Records from a data collection:
----------

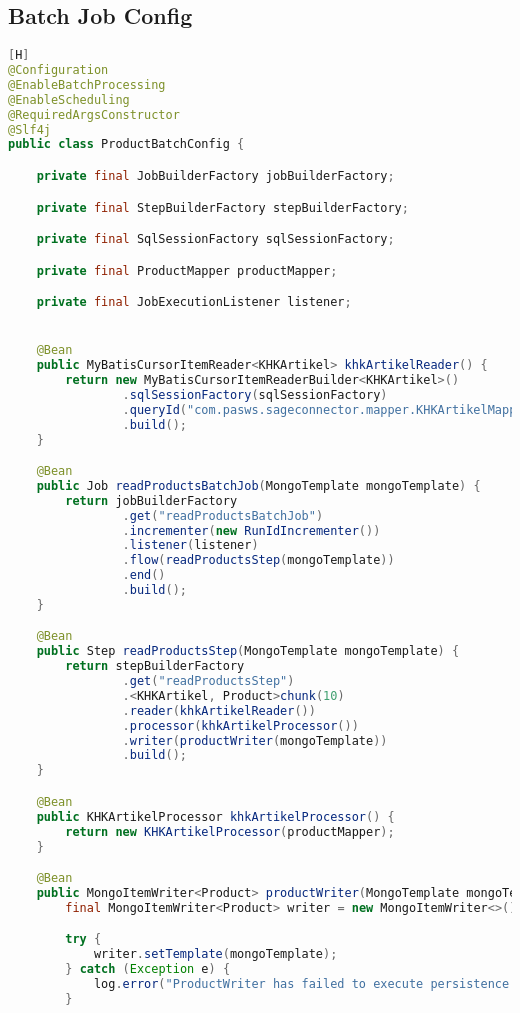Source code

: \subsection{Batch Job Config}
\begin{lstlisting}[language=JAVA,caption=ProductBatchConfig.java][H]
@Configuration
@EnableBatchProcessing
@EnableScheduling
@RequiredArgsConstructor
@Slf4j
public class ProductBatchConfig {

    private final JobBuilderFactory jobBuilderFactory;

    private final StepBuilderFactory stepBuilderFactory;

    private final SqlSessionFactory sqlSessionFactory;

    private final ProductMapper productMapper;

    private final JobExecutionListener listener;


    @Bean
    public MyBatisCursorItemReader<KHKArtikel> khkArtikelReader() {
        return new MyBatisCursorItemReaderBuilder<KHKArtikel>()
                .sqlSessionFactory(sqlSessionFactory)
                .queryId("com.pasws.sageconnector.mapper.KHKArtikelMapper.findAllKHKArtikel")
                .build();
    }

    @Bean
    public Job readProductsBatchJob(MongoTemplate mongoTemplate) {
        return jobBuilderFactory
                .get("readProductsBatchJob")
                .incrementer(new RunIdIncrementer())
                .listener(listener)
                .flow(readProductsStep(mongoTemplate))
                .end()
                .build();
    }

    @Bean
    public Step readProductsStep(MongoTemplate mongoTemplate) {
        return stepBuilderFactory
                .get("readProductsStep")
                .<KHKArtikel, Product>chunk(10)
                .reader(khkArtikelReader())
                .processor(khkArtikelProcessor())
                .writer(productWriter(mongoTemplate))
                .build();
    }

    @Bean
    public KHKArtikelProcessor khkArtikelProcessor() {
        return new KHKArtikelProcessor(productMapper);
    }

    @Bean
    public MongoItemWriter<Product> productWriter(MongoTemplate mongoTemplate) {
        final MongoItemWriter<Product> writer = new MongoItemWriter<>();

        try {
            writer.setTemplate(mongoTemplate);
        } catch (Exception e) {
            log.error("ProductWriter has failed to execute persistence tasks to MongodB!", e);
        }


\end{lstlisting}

----------

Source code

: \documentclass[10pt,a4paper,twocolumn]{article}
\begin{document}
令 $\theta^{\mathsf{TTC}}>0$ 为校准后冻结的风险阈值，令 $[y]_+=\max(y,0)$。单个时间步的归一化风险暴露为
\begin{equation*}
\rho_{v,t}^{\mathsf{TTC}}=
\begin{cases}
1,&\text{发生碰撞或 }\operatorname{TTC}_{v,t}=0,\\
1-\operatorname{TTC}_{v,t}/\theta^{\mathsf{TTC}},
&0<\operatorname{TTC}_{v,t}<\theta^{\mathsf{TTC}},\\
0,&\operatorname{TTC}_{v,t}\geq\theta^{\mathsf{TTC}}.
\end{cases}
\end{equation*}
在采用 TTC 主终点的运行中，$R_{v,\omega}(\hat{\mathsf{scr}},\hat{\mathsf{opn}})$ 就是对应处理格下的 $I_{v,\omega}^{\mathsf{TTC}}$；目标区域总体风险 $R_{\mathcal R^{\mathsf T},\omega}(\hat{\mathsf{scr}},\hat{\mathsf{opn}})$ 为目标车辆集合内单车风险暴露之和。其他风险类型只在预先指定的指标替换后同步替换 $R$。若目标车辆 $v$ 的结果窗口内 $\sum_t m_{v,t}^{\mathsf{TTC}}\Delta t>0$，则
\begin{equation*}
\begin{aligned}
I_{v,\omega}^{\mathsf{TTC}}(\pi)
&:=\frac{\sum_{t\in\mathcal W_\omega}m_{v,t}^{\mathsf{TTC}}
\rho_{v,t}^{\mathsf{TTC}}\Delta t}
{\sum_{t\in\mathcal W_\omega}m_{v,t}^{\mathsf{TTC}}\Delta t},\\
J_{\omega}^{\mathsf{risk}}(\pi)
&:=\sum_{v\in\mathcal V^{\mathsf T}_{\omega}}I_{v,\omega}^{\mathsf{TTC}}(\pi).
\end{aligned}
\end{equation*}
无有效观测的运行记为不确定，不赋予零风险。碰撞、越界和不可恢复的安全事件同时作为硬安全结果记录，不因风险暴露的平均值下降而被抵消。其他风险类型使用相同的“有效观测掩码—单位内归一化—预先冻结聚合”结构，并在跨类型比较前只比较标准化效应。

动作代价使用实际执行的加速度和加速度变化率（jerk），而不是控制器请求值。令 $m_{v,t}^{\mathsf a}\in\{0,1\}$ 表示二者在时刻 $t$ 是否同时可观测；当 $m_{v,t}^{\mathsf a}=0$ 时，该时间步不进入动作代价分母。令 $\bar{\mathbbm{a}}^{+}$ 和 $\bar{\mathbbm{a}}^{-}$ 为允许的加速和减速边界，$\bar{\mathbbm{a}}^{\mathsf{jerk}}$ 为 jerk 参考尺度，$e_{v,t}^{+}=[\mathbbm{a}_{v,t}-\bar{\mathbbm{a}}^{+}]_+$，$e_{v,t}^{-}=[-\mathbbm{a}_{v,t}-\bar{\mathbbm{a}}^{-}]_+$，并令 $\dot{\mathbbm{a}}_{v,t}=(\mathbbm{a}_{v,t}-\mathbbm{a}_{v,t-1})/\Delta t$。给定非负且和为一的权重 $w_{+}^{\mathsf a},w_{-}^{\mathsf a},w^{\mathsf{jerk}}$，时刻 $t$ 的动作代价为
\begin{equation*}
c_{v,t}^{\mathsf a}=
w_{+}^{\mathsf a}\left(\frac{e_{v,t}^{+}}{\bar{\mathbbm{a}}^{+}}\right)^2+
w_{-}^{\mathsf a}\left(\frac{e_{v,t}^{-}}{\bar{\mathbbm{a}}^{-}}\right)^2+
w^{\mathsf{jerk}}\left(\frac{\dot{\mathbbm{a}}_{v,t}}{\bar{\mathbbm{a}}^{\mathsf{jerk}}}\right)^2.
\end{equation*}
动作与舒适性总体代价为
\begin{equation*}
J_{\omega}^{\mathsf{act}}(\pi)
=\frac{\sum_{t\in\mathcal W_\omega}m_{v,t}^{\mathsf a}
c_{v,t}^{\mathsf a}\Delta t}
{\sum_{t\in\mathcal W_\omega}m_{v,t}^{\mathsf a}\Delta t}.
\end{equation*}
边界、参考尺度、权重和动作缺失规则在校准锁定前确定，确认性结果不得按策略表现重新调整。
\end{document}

----------

DESCRIPTION OF THE TASK: Which lines in the data above hold the string "public"? Return each of them.

TASK SOLUTION:
public class ProductBatchConfig {
    public MyBatisCursorItemReader<KHKArtikel> khkArtikelReader() {
    public Job readProductsBatchJob(MongoTemplate mongoTemplate) {
    public Step readProductsStep(MongoTemplate mongoTemplate) {
    public KHKArtikelProcessor khkArtikelProcessor() {
    public MongoItemWriter<Product> productWriter(MongoTemplate mongoTemplate) {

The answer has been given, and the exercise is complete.